Galatians 3:8-12; Luke 13:18-29
Glory be to Jesus Christ!
Who can be saved? This question has been at the centre of the Christian faith from the beginning. From the earliest days of the Church in Jerusalem it has been a question that has led to its fair share of controversy. The early Church grappled with the question of whether those who were not Jews could be members of the Church and gain salvation in Jesus Christ, i.e. the Greeks and proselytes mentioned in the Book of Acts and whom the Holy Apostle Paul and others among the apostles led to Christ. Later the question arose in the context of those Christians who had apostatized and rejected the faith in the face of Roman persecution, could they return to the Church and be saved? During the Protestant reformations of the 16th century Martin Luther, John Calvin, Menno Simons, and other protestant leaders broke with the Roman Catholic Church and entered into heresy over this question of salvation and other issues such as the real presence of Christ in the Eucharist.

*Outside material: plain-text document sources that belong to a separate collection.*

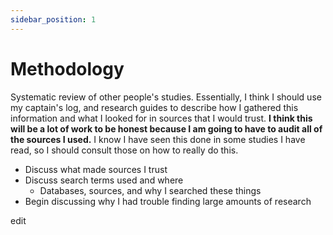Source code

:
 ```yaml
---
sidebar_position: 1
---
```


# Methodology

Systematic review of other people's studies. Essentially, I think I should use my captain's log, and research guides to describe how I gathered this information and what I looked for in sources that I would trust. **I think this will be a lot of work to be honest because I am going to have to audit all of the sources I used.** I know I have seen this done in some studies I have read, so I should consult those on how to really do this.

- Discuss what made sources I trust 
- Discuss search terms used and where
    - Databases, sources, and why I searched these things
- Begin discussing why I had trouble finding large amounts of research

edit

In our modern day when we seek to engage with other religions in a spirit of dialogue some have posed this question: can people who profess other faiths be saved? Many theologians have explored this issue, including Pope Benedict XVI in his helpful book Truth and Tolerance: Christian Belief and World Religions.

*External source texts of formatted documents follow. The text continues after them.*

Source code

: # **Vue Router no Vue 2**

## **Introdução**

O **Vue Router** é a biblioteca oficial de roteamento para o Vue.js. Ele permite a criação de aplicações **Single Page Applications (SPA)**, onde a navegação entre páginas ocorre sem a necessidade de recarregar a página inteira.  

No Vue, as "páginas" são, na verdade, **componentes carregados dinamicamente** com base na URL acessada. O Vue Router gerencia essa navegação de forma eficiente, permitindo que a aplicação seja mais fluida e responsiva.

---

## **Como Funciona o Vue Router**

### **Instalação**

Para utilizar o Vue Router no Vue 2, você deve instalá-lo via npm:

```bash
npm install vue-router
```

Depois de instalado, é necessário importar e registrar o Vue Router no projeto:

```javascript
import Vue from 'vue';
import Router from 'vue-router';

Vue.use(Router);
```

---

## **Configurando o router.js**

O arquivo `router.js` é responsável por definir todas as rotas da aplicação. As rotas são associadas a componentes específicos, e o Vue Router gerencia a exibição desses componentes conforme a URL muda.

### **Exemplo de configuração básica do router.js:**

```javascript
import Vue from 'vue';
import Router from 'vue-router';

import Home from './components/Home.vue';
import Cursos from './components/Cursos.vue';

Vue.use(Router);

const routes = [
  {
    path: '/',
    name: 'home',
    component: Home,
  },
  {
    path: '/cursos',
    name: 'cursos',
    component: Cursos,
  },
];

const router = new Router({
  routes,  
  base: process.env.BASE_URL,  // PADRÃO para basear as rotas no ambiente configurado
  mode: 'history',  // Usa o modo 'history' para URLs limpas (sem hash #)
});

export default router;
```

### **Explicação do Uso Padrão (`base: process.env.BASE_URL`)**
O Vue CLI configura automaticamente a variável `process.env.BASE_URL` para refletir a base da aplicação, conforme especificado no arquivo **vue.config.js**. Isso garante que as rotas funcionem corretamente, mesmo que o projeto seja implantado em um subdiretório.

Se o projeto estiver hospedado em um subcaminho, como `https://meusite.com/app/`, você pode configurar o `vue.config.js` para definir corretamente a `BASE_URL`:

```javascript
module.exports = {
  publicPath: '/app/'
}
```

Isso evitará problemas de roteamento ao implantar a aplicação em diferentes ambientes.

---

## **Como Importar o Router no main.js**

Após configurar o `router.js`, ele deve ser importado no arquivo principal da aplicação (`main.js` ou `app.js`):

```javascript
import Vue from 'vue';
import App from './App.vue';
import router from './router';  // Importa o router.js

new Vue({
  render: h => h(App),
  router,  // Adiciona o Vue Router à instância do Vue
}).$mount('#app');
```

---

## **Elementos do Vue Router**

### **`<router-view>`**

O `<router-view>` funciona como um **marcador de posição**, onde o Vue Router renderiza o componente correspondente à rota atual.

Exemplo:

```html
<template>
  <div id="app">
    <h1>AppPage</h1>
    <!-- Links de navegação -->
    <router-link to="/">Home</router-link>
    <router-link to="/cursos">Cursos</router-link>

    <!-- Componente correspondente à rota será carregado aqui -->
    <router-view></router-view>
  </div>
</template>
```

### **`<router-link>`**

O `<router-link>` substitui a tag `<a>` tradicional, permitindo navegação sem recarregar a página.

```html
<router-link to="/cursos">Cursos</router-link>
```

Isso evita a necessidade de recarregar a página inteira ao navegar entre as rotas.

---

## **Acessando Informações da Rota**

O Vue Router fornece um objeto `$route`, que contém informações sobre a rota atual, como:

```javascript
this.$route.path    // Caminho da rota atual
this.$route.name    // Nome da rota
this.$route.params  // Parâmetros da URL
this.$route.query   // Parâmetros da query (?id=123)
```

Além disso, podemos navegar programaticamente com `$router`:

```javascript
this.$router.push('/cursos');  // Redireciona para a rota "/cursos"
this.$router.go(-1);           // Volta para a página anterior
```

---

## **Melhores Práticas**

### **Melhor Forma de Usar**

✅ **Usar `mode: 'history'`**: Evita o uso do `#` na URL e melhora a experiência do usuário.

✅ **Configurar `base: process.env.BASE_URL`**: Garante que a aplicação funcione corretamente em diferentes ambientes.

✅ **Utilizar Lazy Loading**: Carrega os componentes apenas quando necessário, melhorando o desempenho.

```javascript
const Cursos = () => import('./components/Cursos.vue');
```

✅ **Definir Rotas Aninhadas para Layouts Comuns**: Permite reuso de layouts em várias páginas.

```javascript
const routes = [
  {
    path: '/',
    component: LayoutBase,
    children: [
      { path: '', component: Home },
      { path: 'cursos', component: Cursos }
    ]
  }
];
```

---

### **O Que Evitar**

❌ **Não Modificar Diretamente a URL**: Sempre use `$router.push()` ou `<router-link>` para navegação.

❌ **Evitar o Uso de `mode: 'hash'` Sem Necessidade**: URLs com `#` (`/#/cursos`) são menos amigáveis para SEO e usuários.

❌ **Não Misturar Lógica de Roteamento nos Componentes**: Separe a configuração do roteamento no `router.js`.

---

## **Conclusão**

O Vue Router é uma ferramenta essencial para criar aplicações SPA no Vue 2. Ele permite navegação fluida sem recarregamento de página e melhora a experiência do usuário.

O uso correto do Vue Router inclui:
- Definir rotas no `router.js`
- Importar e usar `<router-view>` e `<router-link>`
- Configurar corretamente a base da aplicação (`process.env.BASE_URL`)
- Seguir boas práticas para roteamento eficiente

As Catholics, we confess with our fellow Christians that salvation comes through Jesus Christ, One in the Holy Trinity, and through Him alone. Furthermore, as Catholics we confess that it is only fully through the Church as the baptized that we encounter Christ and his plan of salvation, especially in the Word of Holy Scripture, through Holy Tradition, and in a particular way through the Holy Mysteries which themselves are salvific. Since we confess that truth is not a what, the product of some abstract philosophy, but is rather a who, the Incarnate Son of God, Jesus Christ, we are able to discern the meaning of today’s Gospel passage. The Holy Apostle and Evangelist Luke records Our Lord’s admonition that we must “strive to enter through the narrow door” and that those saved will be few. For us, we have confidence and hope in our faith that our striving through prayer, through regular reception of the Holy Eucharist and participation in the Holy Mystery of Repentance, through active participation in the life of the Church, and through manifesting our care and love for others through our acts of charity may lead us through that narrow door. Our Lord is the key. Yet, we stumble and fall into sin and at times fear for our salvation. Let us at these times strive anew, as Our Lord directs us, and persevere in the spiritual life and in our active lives earnestly desiring our salvation so that we too might “recline at table in the Kingdom of God.”